Wenn Du jemals vorhast, ein Video-Tagebuch zu führen, dann drück die Kamera niemals einer blonden Polin in die Hand – die findet den Knopf nicht!
Eigentlich hatte ich die Erlebnisse von Dienstag und Mittwoch in einem Video zusammengefasst, was leider nicht auf der Kamera zu finden ist, da meine gute Kamerafrau anscheinend nicht den Knopf zum Aufnehmen gedrückt hat und ich meinerseits vergessen habe zu überprüfen, ob das Video sachgerecht auf der Kamera zu finden ist.
Nun denn, also bleibt mir nichts anderes übrig, als die ganze Geschichte im Schnelldurchlauf wiederzugeben.
Dienstag war ich nach unserer gemeinsamen Stadtrundfahrt in der National Gallery, am Piccadilly Circus und in diversen Souveniershops mit identischem Kitsch, im Hard Rock Café und essen in Chinatown.
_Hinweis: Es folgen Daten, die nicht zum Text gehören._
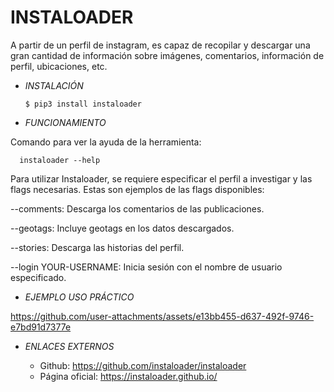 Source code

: # **INSTALOADER**

A partir de un perfil de instagram, es capaz de recopilar y descargar una gran cantidad de información sobre imágenes, comentarios, información de perfil, ubicaciones, etc.

- *INSTALACIÓN*

      $ pip3 install instaloader

- *FUNCIONAMIENTO*

Comando para ver la ayuda de la herramienta:

      instaloader --help

Para utilizar Instaloader, se requiere especificar el perfil a investigar y las flags necesarias. Estas son ejemplos de las flags disponibles:

--comments: Descarga los comentarios de las publicaciones.

--geotags: Incluye geotags en los datos descargados.

--stories: Descarga las historias del perfil.

--login YOUR-USERNAME: Inicia sesión con el nombre de usuario especificado.

- *EJEMPLO USO PRÁCTICO*


https://github.com/user-attachments/assets/e13bb455-d637-492f-9746-e7bd91d7377e



- *ENLACES EXTERNOS*

  - Github: https://github.com/instaloader/instaloader
  - Página oficial: https://instaloader.github.io/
Meine bevorzugten Tube-Linien waren die Jubilee und Piccadilly Line, weshalb ich gezwungen war, gefühlte 100 Male an der Station Green Park umzusteigen.
Wir suchten uns in Chinatown das billigste chinesische Restaurant; das Essen war lecker, fettig und man konnte sich eine Portion prima zu zweit teilen, weswegen jeder für die gebratenen Nudeln mit Fleisch nur £2,50 zahlen musste.
In der Nacht schlief ich beim Fernsehen (Kanal: E4, „Friends“) ein.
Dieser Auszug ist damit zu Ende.